§ Work instruction
Pull out every line below that contains the word "Fixed".

Items from a dataset:
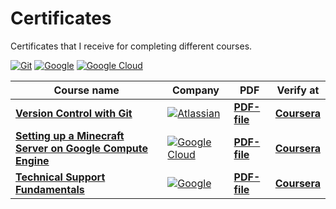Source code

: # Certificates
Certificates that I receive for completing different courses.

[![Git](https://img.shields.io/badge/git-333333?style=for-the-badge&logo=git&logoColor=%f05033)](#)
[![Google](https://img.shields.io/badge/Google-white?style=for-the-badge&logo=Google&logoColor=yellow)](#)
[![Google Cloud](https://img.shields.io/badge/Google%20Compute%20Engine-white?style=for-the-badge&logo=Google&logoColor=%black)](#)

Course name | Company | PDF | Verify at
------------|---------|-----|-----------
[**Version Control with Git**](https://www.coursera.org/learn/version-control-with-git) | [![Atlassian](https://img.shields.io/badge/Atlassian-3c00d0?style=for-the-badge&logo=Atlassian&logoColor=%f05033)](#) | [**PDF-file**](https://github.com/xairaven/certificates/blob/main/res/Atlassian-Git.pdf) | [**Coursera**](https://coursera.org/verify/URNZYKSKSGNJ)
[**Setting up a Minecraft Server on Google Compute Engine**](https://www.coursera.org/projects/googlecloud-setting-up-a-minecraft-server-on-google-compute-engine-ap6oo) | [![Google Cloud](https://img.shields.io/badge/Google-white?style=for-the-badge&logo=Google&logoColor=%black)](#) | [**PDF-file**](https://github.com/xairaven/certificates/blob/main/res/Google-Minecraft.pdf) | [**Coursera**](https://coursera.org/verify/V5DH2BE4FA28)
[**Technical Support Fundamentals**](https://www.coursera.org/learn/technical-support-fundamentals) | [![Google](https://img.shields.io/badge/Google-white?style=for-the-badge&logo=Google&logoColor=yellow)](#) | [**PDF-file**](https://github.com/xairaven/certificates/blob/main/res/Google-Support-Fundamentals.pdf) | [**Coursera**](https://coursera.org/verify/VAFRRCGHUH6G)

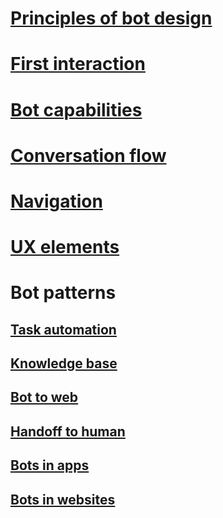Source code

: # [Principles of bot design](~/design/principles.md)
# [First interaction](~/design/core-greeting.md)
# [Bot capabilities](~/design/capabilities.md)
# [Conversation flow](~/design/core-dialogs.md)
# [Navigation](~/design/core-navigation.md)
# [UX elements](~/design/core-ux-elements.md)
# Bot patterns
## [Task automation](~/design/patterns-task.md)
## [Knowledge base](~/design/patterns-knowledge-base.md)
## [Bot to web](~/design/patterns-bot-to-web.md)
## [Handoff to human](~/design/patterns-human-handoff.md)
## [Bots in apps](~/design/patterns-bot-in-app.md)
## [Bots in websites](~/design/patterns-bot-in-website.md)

* * *

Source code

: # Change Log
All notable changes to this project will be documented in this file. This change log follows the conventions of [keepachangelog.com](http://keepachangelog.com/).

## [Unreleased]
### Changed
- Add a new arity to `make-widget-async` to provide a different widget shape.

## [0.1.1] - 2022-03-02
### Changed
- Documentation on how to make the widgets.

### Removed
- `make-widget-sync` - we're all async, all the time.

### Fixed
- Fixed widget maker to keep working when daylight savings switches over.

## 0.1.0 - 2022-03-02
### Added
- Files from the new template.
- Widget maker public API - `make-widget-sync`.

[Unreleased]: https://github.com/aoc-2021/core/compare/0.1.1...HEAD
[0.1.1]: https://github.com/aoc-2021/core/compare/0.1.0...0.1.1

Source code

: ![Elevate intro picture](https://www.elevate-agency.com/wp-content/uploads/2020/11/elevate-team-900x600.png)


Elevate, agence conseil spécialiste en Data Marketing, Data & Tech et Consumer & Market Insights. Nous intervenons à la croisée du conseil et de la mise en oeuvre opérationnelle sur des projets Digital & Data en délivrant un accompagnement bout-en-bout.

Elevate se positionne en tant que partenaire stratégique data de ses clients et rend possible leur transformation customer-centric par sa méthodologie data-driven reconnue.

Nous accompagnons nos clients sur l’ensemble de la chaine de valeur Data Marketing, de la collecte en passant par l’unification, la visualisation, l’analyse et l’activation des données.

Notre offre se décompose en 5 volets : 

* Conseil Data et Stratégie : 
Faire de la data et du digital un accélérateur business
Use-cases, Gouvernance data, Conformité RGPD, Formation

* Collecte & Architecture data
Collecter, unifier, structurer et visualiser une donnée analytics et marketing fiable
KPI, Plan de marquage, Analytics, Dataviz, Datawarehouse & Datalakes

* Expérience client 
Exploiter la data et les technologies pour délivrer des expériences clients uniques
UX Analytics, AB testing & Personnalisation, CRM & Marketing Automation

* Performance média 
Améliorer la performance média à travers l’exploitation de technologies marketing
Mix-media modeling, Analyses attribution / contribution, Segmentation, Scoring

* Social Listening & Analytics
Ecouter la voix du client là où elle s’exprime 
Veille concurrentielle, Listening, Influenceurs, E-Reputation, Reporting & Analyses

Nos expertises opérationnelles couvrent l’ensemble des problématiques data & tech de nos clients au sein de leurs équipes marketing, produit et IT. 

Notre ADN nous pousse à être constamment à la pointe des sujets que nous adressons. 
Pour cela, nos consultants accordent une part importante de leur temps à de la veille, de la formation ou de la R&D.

§ Exercise answer
### Fixed
- Fixed widget maker to keep working when daylight savings switches over.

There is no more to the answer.